Work to be completed:
Transcribe the entries exactly as they stand below, passing over any picture.

(Saved data entries)
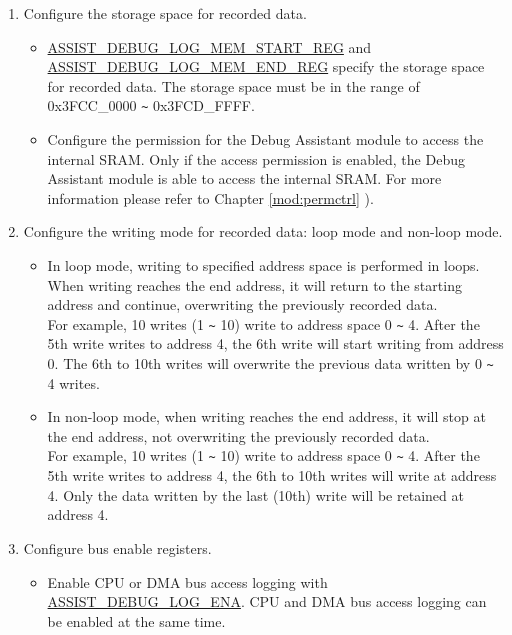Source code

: \documentclass[main\_\_EN.tex]{subfiles}
\begin{document}
\begin{enumerate}
\item Configure the storage space for recorded data.
        \begin{itemize}
            \item \hyperref[regdesc:ASSISTDEBUGLOGMEMSTARTREG]{ASSIST\_DEBUG\_LOG\_MEM\_START\_REG} and \hyperref[regdesc:ASSISTDEBUGLOGMEMENDREG]{ASSIST\_DEBUG\_LOG\_MEM\_END\_REG} specify the storage space for recorded data. The storage space must be in the range of 0x3FCC\_0000 \verb+~+ 0x3FCD\_FFFF.
            \item Configure the permission for the Debug Assistant module to access the internal SRAM. Only if the access permission is enabled, the Debug Assistant module is able to access the internal SRAM. For more information please refer to Chapter \ref{mod:permctrl} \textit{}).
        \end{itemize}
        
\item Configure the writing mode for recorded data: loop mode and non-loop mode.
        \begin{itemize}
            \item In loop mode, writing to specified address space is performed in loops. When writing reaches the end address, it will return to the starting address and continue, overwriting the previously recorded data.\\
            For example, 10 writes (1 \verb+~+ 10) write to address space 0 \verb+~+ 4. After the 5th write writes to address 4, the 6th write will start writing from address 0. The 6th to 10th writes will overwrite the previous data written by 0 \verb+~+ 4 writes.
            \item In non-loop mode, when writing reaches the end address, it will stop at the end address, not overwriting the previously recorded data.\\
            For example, 10 writes (1 \verb+~+ 10) write to address space 0 \verb+~+ 4. After the 5th write writes to address 4, the 6th to 10th writes will write at address 4. Only the data written by the last (10th) write will be retained at address 4.
        \end{itemize}

\item Configure bus enable registers.
        \begin{itemize}
            \item Enable CPU or DMA bus access logging with \hyperref[fielddesc:ASSISTDEBUGLOGENA]{ASSIST\_DEBUG\_LOG\_ENA}. CPU and DMA bus access logging can be enabled at the same time.
        \end{itemize}
\end{enumerate}
\end{document}
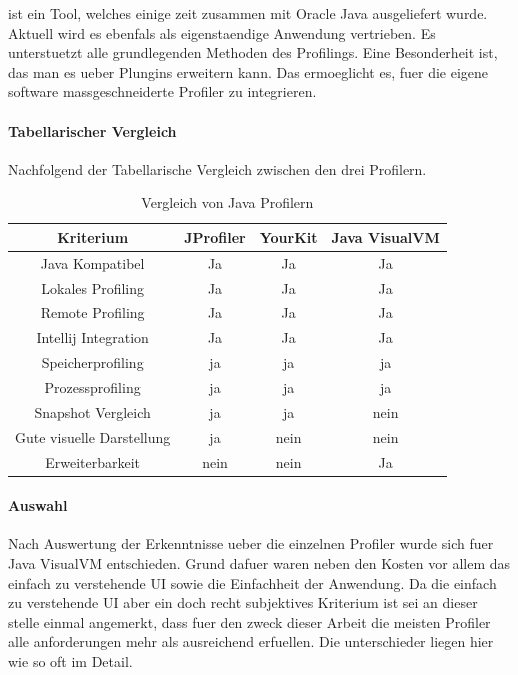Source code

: \documentclass{article}
\begin{document}
ist ein Tool, welches einige zeit zusammen mit Oracle Java ausgeliefert wurde. ~\cite{WEBSITE:5} Aktuell wird es ebenfals als eigenstaendige Anwendung vertrieben. Es unterstuetzt alle grundlegenden Methoden des Profilings. Eine Besonderheit ist, das man es ueber Plungins erweitern kann. Das ermoeglicht es, fuer die eigene software massgeschneiderte Profiler zu integrieren.  

\paragraph{Tabellarischer Vergleich}

Nachfolgend der Tabellarische Vergleich zwischen den drei Profilern. 
\begin{table}[h]
  \centering
  \caption{Vergleich von Java Profilern}
  \begin{tabular}{cccc}
    Kriterium & JProfiler & YourKit & Java VisualVM\\
    \hline
    Java Kompatibel & Ja& Ja & Ja\\
    Lokales Profiling &Ja&Ja&Ja\\
    Remote Profiling&Ja&Ja&Ja\\
    Intellij Integration&Ja&Ja&Ja\\
    Speicherprofiling&ja&ja&ja\\
    Prozessprofiling&ja&ja&ja\\
    Snapshot Vergleich&ja&ja&nein\\
    Gute visuelle Darstellung &ja&nein&nein\\
    Erweiterbarkeit&nein&nein&Ja
  \end{tabular}
  \label{tab:1}
\end{table}

\paragraph{Auswahl}
Nach Auswertung der Erkenntnisse ueber die einzelnen Profiler wurde sich fuer Java VisualVM entschieden.  Grund dafuer waren neben den Kosten vor allem das einfach zu verstehende UI sowie die Einfachheit der Anwendung. Da die einfach zu verstehende UI aber ein doch recht subjektives Kriterium ist sei an dieser stelle einmal angemerkt, dass fuer den zweck  dieser Arbeit die meisten Profiler alle anforderungen mehr als ausreichend erfuellen. Die unterschieder liegen hier wie so oft im Detail. 
\end{document}
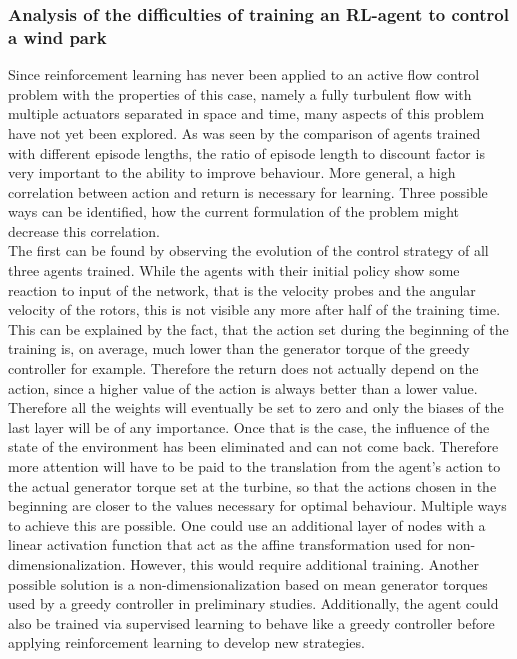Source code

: \subsubsection{Analysis of the difficulties of training an RL-agent to control a wind park}
Since reinforcement learning has never been applied to an active flow control problem with the properties of this case, namely a fully turbulent flow with multiple actuators separated in space and time, many aspects of this problem have not yet been explored.
As was seen by the comparison of agents trained with different episode lengths, the ratio of episode length to discount factor is very important to the ability to improve behaviour. More general, a high correlation between action and return is necessary for learning. Three possible ways can be identified, how the current formulation of the problem might decrease this correlation.  \\ 
The first can be found by observing the evolution of the control strategy of all three agents trained. While the agents with their initial policy show some reaction to input of the network, that is the velocity probes and the angular velocity of the rotors, this is not visible any more after half of the training time. This can be explained by the fact, that the action set during the beginning of the training is, on average, much lower than the generator torque of the greedy controller for example. Therefore the return does not actually depend on the action, since a higher value of the action is always better than a lower value. Therefore all the weights will eventually be set to zero and only the biases of the last layer will be of any importance. Once that is the case, the influence of the state of the environment has been eliminated and can not come back. Therefore more attention will have to be paid to the translation from the agent's action to the actual generator torque set at the turbine, so that the actions chosen in the beginning are closer to the values necessary for optimal behaviour. Multiple ways to achieve this are possible. One could use an additional layer of nodes with a linear activation function that act as the affine transformation used for non-dimensionalization. However, this would require additional training. Another possible solution is a non-dimensionalization based on mean generator torques used by a greedy controller in preliminary studies. Additionally, the agent could also be trained via supervised learning to behave like a greedy controller before applying reinforcement learning to develop new strategies.\\
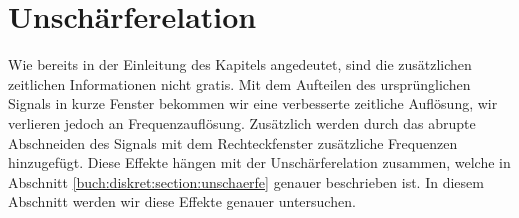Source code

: %
%
%
%
\section{Unschärferelation
\label{sonogramm:section:teil1}}
Wie bereits in der Einleitung des Kapitels angedeutet, sind die zusätzlichen
zeitlichen Informationen nicht gratis. 
Mit dem Aufteilen des ursprünglichen Signals in kurze Fenster bekommen wir eine
verbesserte zeitliche Auflösung, wir verlieren jedoch an Frequenzauflösung.
Zusätzlich werden durch das abrupte Abschneiden des Signals mit dem Rechteckfenster
zusätzliche Frequenzen hinzugefügt. 
Diese Effekte hängen mit der Unschärferelation zusammen, welche in Abschnitt
\ref{buch:diskret:section:unschaerfe} genauer beschrieben ist.
In diesem Abschnitt werden wir diese Effekte genauer untersuchen.
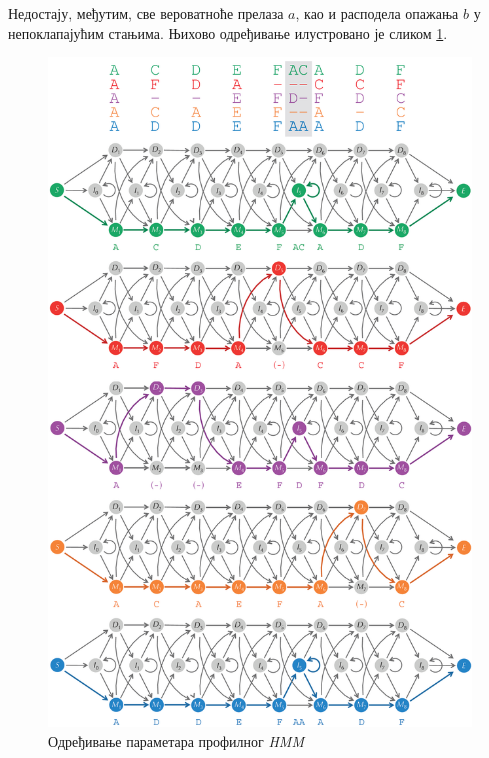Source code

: \documentclass[12pt,oneside]{memoir}
\begin{document}
\begin{CJK}{UTF8}{ipxm}
Недостају, међутим, све вероватноће прелаза $a$, као и расподела опажања $b$ у непоклапајућим стањима. Њихово одређивање илустровано је сликом \ref{fig:prof_param}.

\begin{figure}[H]
  \centering
  \includegraphics[height=.97\textheight]{prof_param.png}
  \caption{Одређивање параметара профилног \textit{HMM}\cite{compeau2015}}
  \label{fig:prof_param}
\end{figure}


\end{CJK}
\end{document}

Answer space:
Source code

: \documentclass[main\_\_EN.tex]{subfiles}
\begin{document}
\begin{enumerate}
\item Configure the storage space for recorded data.
        \begin{itemize}
            \item \hyperref[regdesc:ASSISTDEBUGLOGMEMSTARTREG]{ASSIST\_DEBUG\_LOG\_MEM\_START\_REG} and \hyperref[regdesc:ASSISTDEBUGLOGMEMENDREG]{ASSIST\_DEBUG\_LOG\_MEM\_END\_REG} specify the storage space for recorded data. The storage space must be in the range of 0x3FCC\_0000 \verb+~+ 0x3FCD\_FFFF.
            \item Configure the permission for the Debug Assistant module to access the internal SRAM. Only if the access permission is enabled, the Debug Assistant module is able to access the internal SRAM. For more information please refer to Chapter \ref{mod:permctrl} \textit{}).
        \end{itemize}
        
\item Configure the writing mode for recorded data: loop mode and non-loop mode.
        \begin{itemize}
            \item In loop mode, writing to specified address space is performed in loops. When writing reaches the end address, it will return to the starting address and continue, overwriting the previously recorded data.\\
            For example, 10 writes (1 \verb+~+ 10) write to address space 0 \verb+~+ 4. After the 5th write writes to address 4, the 6th write will start writing from address 0. The 6th to 10th writes will overwrite the previous data written by 0 \verb+~+ 4 writes.
            \item In non-loop mode, when writing reaches the end address, it will stop at the end address, not overwriting the previously recorded data.\\
            For example, 10 writes (1 \verb+~+ 10) write to address space 0 \verb+~+ 4. After the 5th write writes to address 4, the 6th to 10th writes will write at address 4. Only the data written by the last (10th) write will be retained at address 4.
        \end{itemize}

\item Configure bus enable registers.
        \begin{itemize}
            \item Enable CPU or DMA bus access logging with \hyperref[fielddesc:ASSISTDEBUGLOGENA]{ASSIST\_DEBUG\_LOG\_ENA}. CPU and DMA bus access logging can be enabled at the same time.
        \end{itemize}
\end{enumerate}
\end{document}
Source code

: \documentclass{article}
\begin{document}
ist ein Tool, welches einige zeit zusammen mit Oracle Java ausgeliefert wurde. ~\cite{WEBSITE:5} Aktuell wird es ebenfals als eigenstaendige Anwendung vertrieben. Es unterstuetzt alle grundlegenden Methoden des Profilings. Eine Besonderheit ist, das man es ueber Plungins erweitern kann. Das ermoeglicht es, fuer die eigene software massgeschneiderte Profiler zu integrieren.  

\paragraph{Tabellarischer Vergleich}

Nachfolgend der Tabellarische Vergleich zwischen den drei Profilern. 
\begin{table}[h]
  \centering
  \caption{Vergleich von Java Profilern}
  \begin{tabular}{cccc}
    Kriterium & JProfiler & YourKit & Java VisualVM\\
    \hline
    Java Kompatibel & Ja& Ja & Ja\\
    Lokales Profiling &Ja&Ja&Ja\\
    Remote Profiling&Ja&Ja&Ja\\
    Intellij Integration&Ja&Ja&Ja\\
    Speicherprofiling&ja&ja&ja\\
    Prozessprofiling&ja&ja&ja\\
    Snapshot Vergleich&ja&ja&nein\\
    Gute visuelle Darstellung &ja&nein&nein\\
    Erweiterbarkeit&nein&nein&Ja
  \end{tabular}
  \label{tab:1}
\end{table}

\paragraph{Auswahl}
Nach Auswertung der Erkenntnisse ueber die einzelnen Profiler wurde sich fuer Java VisualVM entschieden.  Grund dafuer waren neben den Kosten vor allem das einfach zu verstehende UI sowie die Einfachheit der Anwendung. Da die einfach zu verstehende UI aber ein doch recht subjektives Kriterium ist sei an dieser stelle einmal angemerkt, dass fuer den zweck  dieser Arbeit die meisten Profiler alle anforderungen mehr als ausreichend erfuellen. Die unterschieder liegen hier wie so oft im Detail. 
\end{document}
Source code

: \subsubsection{Analysis of the difficulties of training an RL-agent to control a wind park}
Since reinforcement learning has never been applied to an active flow control problem with the properties of this case, namely a fully turbulent flow with multiple actuators separated in space and time, many aspects of this problem have not yet been explored.
As was seen by the comparison of agents trained with different episode lengths, the ratio of episode length to discount factor is very important to the ability to improve behaviour. More general, a high correlation between action and return is necessary for learning. Three possible ways can be identified, how the current formulation of the problem might decrease this correlation.  \\ 
The first can be found by observing the evolution of the control strategy of all three agents trained. While the agents with their initial policy show some reaction to input of the network, that is the velocity probes and the angular velocity of the rotors, this is not visible any more after half of the training time. This can be explained by the fact, that the action set during the beginning of the training is, on average, much lower than the generator torque of the greedy controller for example. Therefore the return does not actually depend on the action, since a higher value of the action is always better than a lower value. Therefore all the weights will eventually be set to zero and only the biases of the last layer will be of any importance. Once that is the case, the influence of the state of the environment has been eliminated and can not come back. Therefore more attention will have to be paid to the translation from the agent's action to the actual generator torque set at the turbine, so that the actions chosen in the beginning are closer to the values necessary for optimal behaviour. Multiple ways to achieve this are possible. One could use an additional layer of nodes with a linear activation function that act as the affine transformation used for non-dimensionalization. However, this would require additional training. Another possible solution is a non-dimensionalization based on mean generator torques used by a greedy controller in preliminary studies. Additionally, the agent could also be trained via supervised learning to behave like a greedy controller before applying reinforcement learning to develop new strategies.\\
Source code

: %
%
%
%
\section{Unschärferelation
\label{sonogramm:section:teil1}}
Wie bereits in der Einleitung des Kapitels angedeutet, sind die zusätzlichen
zeitlichen Informationen nicht gratis. 
Mit dem Aufteilen des ursprünglichen Signals in kurze Fenster bekommen wir eine
verbesserte zeitliche Auflösung, wir verlieren jedoch an Frequenzauflösung.
Zusätzlich werden durch das abrupte Abschneiden des Signals mit dem Rechteckfenster
zusätzliche Frequenzen hinzugefügt. 
Diese Effekte hängen mit der Unschärferelation zusammen, welche in Abschnitt
\ref{buch:diskret:section:unschaerfe} genauer beschrieben ist.
In diesem Abschnitt werden wir diese Effekte genauer untersuchen.
Source code

: \documentclass[12pt,oneside]{memoir}
\begin{document}
\begin{CJK}{UTF8}{ipxm}
Недостају, међутим, све вероватноће прелаза $a$, као и расподела опажања $b$ у непоклапајућим стањима. Њихово одређивање илустровано је сликом \ref{fig:prof_param}.

\begin{figure}[H]
  \centering
  \includegraphics[height=.97\textheight]{prof_param.png}
  \caption{Одређивање параметара профилног \textit{HMM}\cite{compeau2015}}
  \label{fig:prof_param}
\end{figure}


\end{CJK}
\end{document}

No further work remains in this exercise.